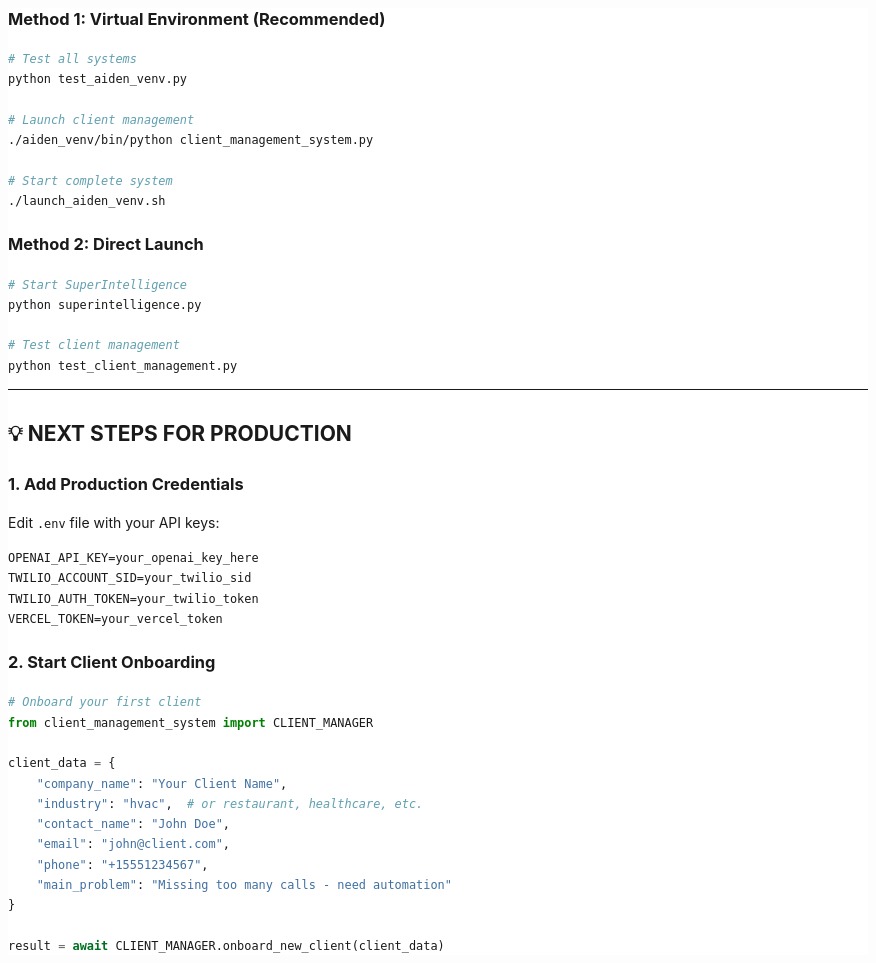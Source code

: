 ### **Method 1: Virtual Environment (Recommended)**
```bash
# Test all systems
python test_aiden_venv.py

# Launch client management
./aiden_venv/bin/python client_management_system.py

# Start complete system
./launch_aiden_venv.sh
```

### **Method 2: Direct Launch**
```bash
# Start SuperIntelligence
python superintelligence.py

# Test client management  
python test_client_management.py
```

---

## 💡 **NEXT STEPS FOR PRODUCTION**

### **1. Add Production Credentials**
Edit `.env` file with your API keys:
```env
OPENAI_API_KEY=your_openai_key_here
TWILIO_ACCOUNT_SID=your_twilio_sid  
TWILIO_AUTH_TOKEN=your_twilio_token
VERCEL_TOKEN=your_vercel_token
```

### **2. Start Client Onboarding**
```python
# Onboard your first client
from client_management_system import CLIENT_MANAGER

client_data = {
    "company_name": "Your Client Name",
    "industry": "hvac",  # or restaurant, healthcare, etc.
    "contact_name": "John Doe", 
    "email": "john@client.com",
    "phone": "+15551234567",
    "main_problem": "Missing too many calls - need automation"
}

result = await CLIENT_MANAGER.onboard_new_client(client_data)
```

════════════════

### Description of the task
Copy out all lines above that include the string "Start".

### Your solution
# Start complete system
# Start SuperIntelligence
### **2. Start Client Onboarding**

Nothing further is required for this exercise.